As speculation grows that Australia’s conservative Liberal-National government will cut back the clean energy target for 2020, solar and wind energy projects worth up to $18 billion are being paralysed.
The government is aiming to scrap Australia’s carbon price laws when the new Senate sits after July and the renewable energy industry is stalled due to uncertainty over the government’s commitment to the industry.
Fairfax Media reports Prime Minister Tony Abbott and other senior Coalition figures have increasingly set their sights on the mandated target for renewable energy, blaming it for forcing up electricity prices.
Fairfax Media reports new wind farm projects are often stalled at state level and New South Wales has also delayed new guidelines for wind farms for two years, adding to industry uncertainty.
The report says the offices of NSW Premier Barry O’Farrell and Mr Abbott denied Mr O’Farrell had told cabinet colleagues last week that the release of wind farms guidelines was not a priority because the government would cut the Renewable Energy Target (RET) “to 10 per cent”.
Fairfax Media reports clean energy sources such as wind and hydro already supply more than 10 per cent of the nation’s energy on occasion.
The Liberal-National government is likely to set the terms of the RET review and who will be running it within weeks.
”We support renewable energy but I accept that the way the system works at the moment is putting upward pressure on power prices,” Mr Abbott said last week in Brisbane.

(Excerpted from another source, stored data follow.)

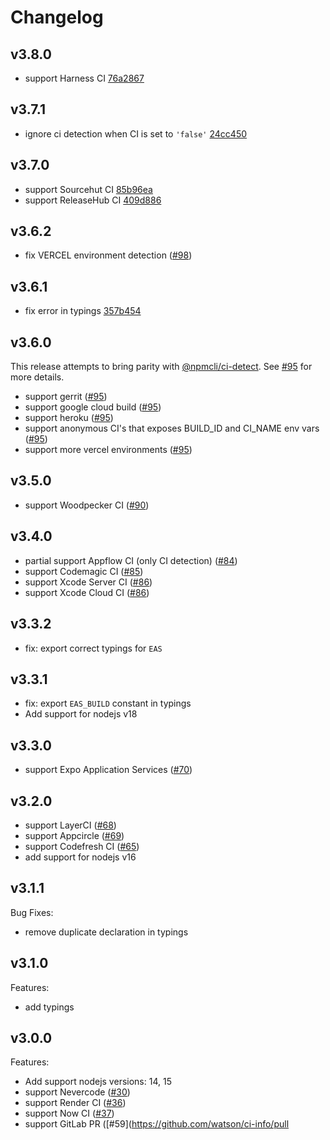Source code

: # Changelog

## v3.8.0

- support Harness CI [76a2867](https://github.com/watson/ci-info/commit/76a2867)

## v3.7.1

- ignore ci detection when CI is set to `'false'` [24cc450](https://github.com/watson/ci-info/commit/24cc450)

## v3.7.0

- support Sourcehut CI [85b96ea](https://github.com/watson/ci-info/commit/85b96ea)
- support ReleaseHub CI [409d886](https://github.com/watson/ci-info/commit/409d886)

## v3.6.2

- fix VERCEL environment detection ([#98](https://github.com/watson/ci-info/pull/98))

## v3.6.1

- fix error in typings [357b454](https://github.com/watson/ci-info/commit/357b454)

## v3.6.0

This release attempts to bring parity with [@npmcli/ci-detect](https://github.com/npm/ci-detect). See [#95](https://github.com/watson/ci-info/pull/95) for more details.

- support gerrit ([#95](https://github.com/watson/ci-info/pull/95))
- support google cloud build ([#95](https://github.com/watson/ci-info/pull/95))
- support heroku ([#95](https://github.com/watson/ci-info/pull/95))
- support anonymous CI's that exposes BUILD_ID and CI_NAME env vars ([#95](https://github.com/watson/ci-info/pull/95))
- support more vercel environments ([#95](https://github.com/watson/ci-info/pull/95))

## v3.5.0

- support Woodpecker CI ([#90](https://github.com/watson/ci-info/pull/90))

## v3.4.0

- partial support Appflow CI (only CI detection) ([#84](https://github.com/watson/ci-info/pull/84))
- support Codemagic CI ([#85](https://github.com/watson/ci-info/pull/85))
- support Xcode Server CI ([#86](https://github.com/watson/ci-info/pull/86))
- support Xcode Cloud CI ([#86](https://github.com/watson/ci-info/pull/86))

## v3.3.2

- fix: export correct typings for `EAS`

## v3.3.1

- fix: export `EAS_BUILD` constant in typings
- Add support for nodejs v18

## v3.3.0

- support Expo Application Services ([#70](https://github.com/watson/ci-info/pull/70))

## v3.2.0

- support LayerCI ([#68](https://github.com/watson/ci-info/pull/68))
- support Appcircle ([#69](https://github.com/watson/ci-info/pull/69))
- support Codefresh CI ([#65](https://github.com/watson/ci-info/pull/65))
- add support for nodejs v16

## v3.1.1

Bug Fixes:

- remove duplicate declaration in typings

## v3.1.0

Features:

- add typings

## v3.0.0

Features:

- Add support nodejs versions: 14, 15
- support Nevercode ([#30](https://github.com/watson/ci-info/pull/30))
- support Render CI ([#36](https://github.com/watson/ci-info/pull/36))
- support Now CI ([#37](https://github.com/watson/ci-info/pull/37))
- support GitLab PR ([#59](https://github.com/watson/ci-info/pull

He planned to ask the biennial review of the RET to “do what it can to bear down” on electricity prices “in ways which are consistent with the commitments that we’ve given to business”.
The existing target is an absolute amount, 41 terawatt hours of electricity from large-scale renewable energy by 2020, which may either be reduced or delayed, with big implications for the profitability of generators.
Hugh Saddler, principal consultant with energy advisers Pitt & Sherry, estimated large wind and hydro energy plants supplied 13.3 terawatt hours of electricity in 2012, about a third of the 2020 goal.
Infigen Energy managing director Miles George said the “constant threat of change to the legislation” from industry reviews had all but frozen new investment in the renewable energy sector.
Infigen had secured approval for new wind farms worth $2 billion in NSW, Victoria, South Australia and Western Australia but these were stalled by the uncertainty, he said.
Clean Energy Council chief executive David Green said any major reduction or change to the renewable energy target would have a significant impact on the $10 billion worth of investment already poured into the industry, with another $18 billion likely if the current goal remained.
“Reducing the RET means that Australia would have to rely more heavily on high-cost gas, which a report by the Australian Industry Group suggests will triple in price this decade, forcing up power prices for consumers and industry,” Mr Green said.